(Data entries)

*** Begin section ***

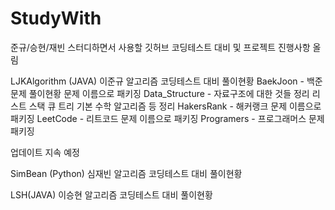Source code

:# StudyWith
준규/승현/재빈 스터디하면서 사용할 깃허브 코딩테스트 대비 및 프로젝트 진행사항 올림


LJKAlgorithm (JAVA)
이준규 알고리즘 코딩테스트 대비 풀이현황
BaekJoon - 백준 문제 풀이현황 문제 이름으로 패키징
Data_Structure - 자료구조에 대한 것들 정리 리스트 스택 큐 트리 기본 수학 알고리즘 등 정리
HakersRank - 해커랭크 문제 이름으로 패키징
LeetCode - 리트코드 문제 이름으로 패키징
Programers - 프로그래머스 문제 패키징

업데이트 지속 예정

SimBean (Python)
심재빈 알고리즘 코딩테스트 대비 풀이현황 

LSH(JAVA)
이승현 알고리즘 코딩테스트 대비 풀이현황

*** End section ***

▶ [TO DO]: Reproduce the data above word for word, but leave the images out.

▶ [TASK RESPONSE]:
Source code

:# StudyWith
준규/승현/재빈 스터디하면서 사용할 깃허브 코딩테스트 대비 및 프로젝트 진행사항 올림


LJKAlgorithm (JAVA)
이준규 알고리즘 코딩테스트 대비 풀이현황
BaekJoon - 백준 문제 풀이현황 문제 이름으로 패키징
Data_Structure - 자료구조에 대한 것들 정리 리스트 스택 큐 트리 기본 수학 알고리즘 등 정리
HakersRank - 해커랭크 문제 이름으로 패키징
LeetCode - 리트코드 문제 이름으로 패키징
Programers - 프로그래머스 문제 패키징

업데이트 지속 예정

SimBean (Python)
심재빈 알고리즘 코딩테스트 대비 풀이현황 

LSH(JAVA)
이승현 알고리즘 코딩테스트 대비 풀이현황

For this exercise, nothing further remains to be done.